Disc two of the set includes the ultra cool short film based on concepts and themes from David Baerwald's Triage.  Included in the film are live performances of Born For Love and Bitter Tree.  Rounding out this disc are the promotional videos for Welcome to the Boomtown, All For You, and Dance as well as a live performance of Dance from the Arsenio Hall Show.  There are also a few other bonus items sprinkled here and there on both of these DVDs.

David graciously crafted the liner notes - 

The NFU was about a lot of things, but mostly it was about reaching out for
a community in the face of tragedy.  The original music, from the "A Fine
Mess" sessions was brought about in reaction to the sudden, senseless death
of a friend's child, and the tour was brought about by my own violent
reaction to the attacks of 9/11.  Both events made me want to reach out to
people I loved, and to try to create some... I don't know, immediate feeling
of family and solidarity and outreach that I couldnt accomplish at home in
Los Angeles. 

So that September of 2001 I convinced Sarah, my son's mother,  to move with
me to Austin, to see if  we could make a go at being a family, and also to
see if I could try my hand at a kind of homespun music that I've always
loved, but that I've also always been too much of a self-conscious
sophisticate to actually live, which is the only way to really make that
music.

That music is patently not about the sort of slick musicianship and
production values that I often feel pressured to create--it's about
something simpler, and older, and harder to achieve.  It's actually a form
of music where musicianship is almost a liability.  It's like a scream. Or a
cry.  You can't fake it.

Though I dont think I wholly succeeded at either ambition, I don't think I
entirely failed, either.  It's all a matter of degree, I guess.

I had, and have, a fantastic, resourceful and soulful ally in Will Sexton,
who I truly believe to be among the finest songwriters in America today, and
who helped me put together a sort of revolving group of great spirits,
travellers, dreamers, poets, and musicians and ne'er do wells to hit the
road in a rodeo rider's diesel-powered rolling bachelor pad--there was
Darwin Smith, and JJ Johnston, and Bukka Allen, and Kevin Lovejoy, and Bill
Leffler, and Hunt Sales, and Redd Volkaert, and Charlie Sexton, and Steven
Barber...  I'm sure I'm forgetting people, as the cast was ever-changing.
But the spirit was always the same.  Selfless, loving, supportive, and
dripping with soul.

Some nights we were fucking horrible, but some nights there was a strange
charge, like some kind of death-empowered lightning bolt that filled
whatever room we were playing in.  There's a kind of stark and fierce
emotionalism in some of these songs that has the capacity to both fill me up
and drain me dry at the same time.  I cried a lot of times on stage.
Sometimes I was filled with a kind of Biblical rage.   It was cathartic. 

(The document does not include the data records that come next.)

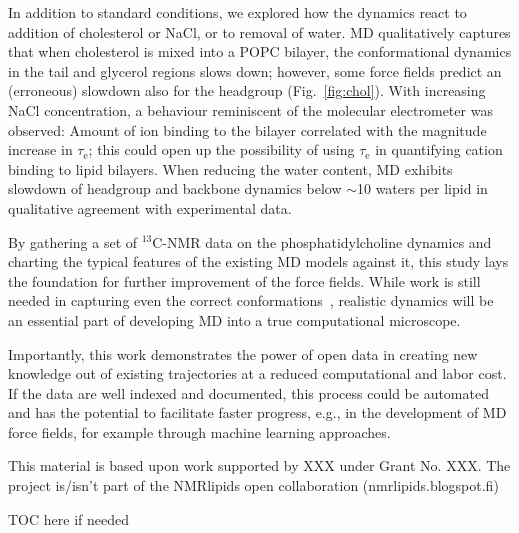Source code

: \documentclass[journal=jcisd8,manuscript=article,layout=twocolumn]{achemso}
\begin{document}

In addition to standard conditions, we explored how the dynamics react to addition of cholesterol or NaCl, or to removal of water.
%
MD qualitatively captures that when cholesterol is mixed into a POPC bilayer, the conformational dynamics in the tail and glycerol regions slows down; however, some force fields predict an (erroneous) slowdown also for the headgroup (Fig.~\ref{fig:chol}).
%
With increasing NaCl concentration, a behaviour reminiscent of the molecular electrometer was observed: Amount of ion binding to the bilayer correlated with the magnitude increase in $\tau_\mathrm e$; this could open up the possibility of using $\tau_\mathrm e$ in quantifying cation binding to lipid bilayers.
%
When reducing the water content, MD exhibits slowdown of headgroup and backbone dynamics below $\sim$10 waters per lipid in qualitative agreement with experimental data. 

By gathering a set of $^{13}$C-NMR data on the phosphatidylcholine dynamics and charting the typical features of the existing MD models against it, this study lays the foundation for further improvement of the force fields. While work is still needed in capturing even the correct conformations~\cite{botan15}, realistic dynamics will be an essential part of developing MD into a true computational microscope.

Importantly, this work demonstrates the power of open data in creating new knowledge out of existing trajectories at a reduced computational and labor cost. %
If the data are well indexed and documented, this process could be automated and has the potential to facilitate faster progress, e.g., in the development of MD force fields, for example through machine learning approaches.


\acknowledgement
  This material is based upon work supported by XXX under Grant No. XXX. The project is/isn't part of the NMRlipids open collaboration (nmrlipids.blogspot.fi)


\begin{tocentry}
 TOC here if needed
\end{tocentry}
\end{document}
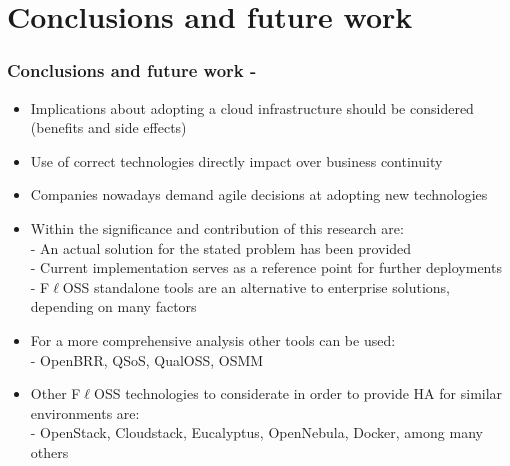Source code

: \section{Conclusions and future work}

\begin{frame}[allowframebreaks]
\frametitle{Conclusions and future work -}

\begin{itemize}
  \item Implications about adopting a cloud infrastructure should be considered (benefits and side effects)
  \item Use of correct technologies directly impact over business continuity
  \item Companies nowadays demand agile decisions at adopting new technologies
  \item Within the significance and contribution of this research are:\\
  - An actual solution for the stated problem has been provided\\
  - Current implementation serves as a reference point for further deployments\\
  - F$\ell$OSS standalone tools are an alternative to enterprise solutions, depending on many factors
  \item For a more comprehensive analysis other tools can be used:\\
  - OpenBRR, QSoS, QualOSS, OSMM
  \vspace{0.2cm}
  \item Other F$\ell$OSS technologies to considerate in order to provide HA for similar environments are:\\
  - OpenStack, Cloudstack, Eucalyptus, OpenNebula, Docker, among many others
  
\end{itemize}

\end{frame}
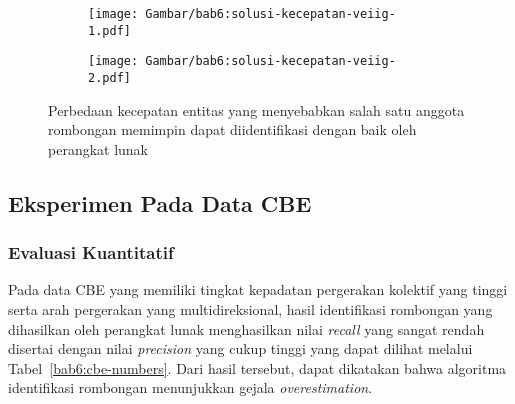 \begin{figure}[h]
    \centering
    \captionsetup{width=.7\textwidth}
    \begin{subfigure}[h]{0.235\textwidth}
        \centering
        \texttt{[image: Gambar/bab6:solusi-kecepatan-veiig-1.pdf]}
    \end{subfigure}
    \begin{subfigure}[h]{0.235\textwidth}
        \centering
        \texttt{[image: Gambar/bab6:solusi-kecepatan-veiig-2.pdf]}
    \end{subfigure}
    \caption[Penyelesaian masalah beda kecepatan pada data VEIIG]{Perbedaan kecepatan entitas yang menyebabkan salah satu anggota rombongan memimpin dapat diidentifikasi dengan baik oleh perangkat lunak}
    \label{bab6:solusi-beda-kecepatan-veiig}
\end{figure}

\subsection{Eksperimen Pada Data CBE}
\label{subsec:cbe-result}

\subsubsection{Evaluasi Kuantitatif}
\label{subsubsec:cbe-quantitative}

Pada data CBE yang memiliki tingkat kepadatan pergerakan kolektif yang tinggi serta arah pergerakan yang multidireksional, hasil identifikasi rombongan yang dihasilkan oleh perangkat lunak menghasilkan nilai \textit{recall} yang sangat rendah disertai dengan nilai \textit{precision} yang cukup tinggi yang dapat dilihat melalui Tabel~\ref{bab6:cbe-numbers}. Dari hasil tersebut, dapat dikatakan bahwa algoritma identifikasi rombongan menunjukkan gejala \textit{overestimation}.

Most striking were the audiences.  Usually quite sparse, but almost always
with at least one or two people who somehow had the capacity to affect me in
some deep and undeniable way.  It seems mundane and trite and obvious to say
it, but there's an intensity and a physicality about the shared experience
of live music that I've never quite understood or appreciated, before this
trip. When you look somebody in the eye while you're singing something, and
you know they understand what youre trying to say...

I've always been pretty much the type of guy who shuns and fears crowds,
and etc, content to just kind of play my music to myself, or whoever happens
to be in the room... Or to do it as a job...  A lot of times I'm just plain
uncomfortable with people.  It kind of feels like my songs are nobody else's
business but my own.  But this was different--it was less like  a tour than
a travelling meeting-place, and a lot of times my favorite moments were the
ones before and after the shows, when I could just sit around and have a
whiskey with someone who seemed like they sort of felt like me. 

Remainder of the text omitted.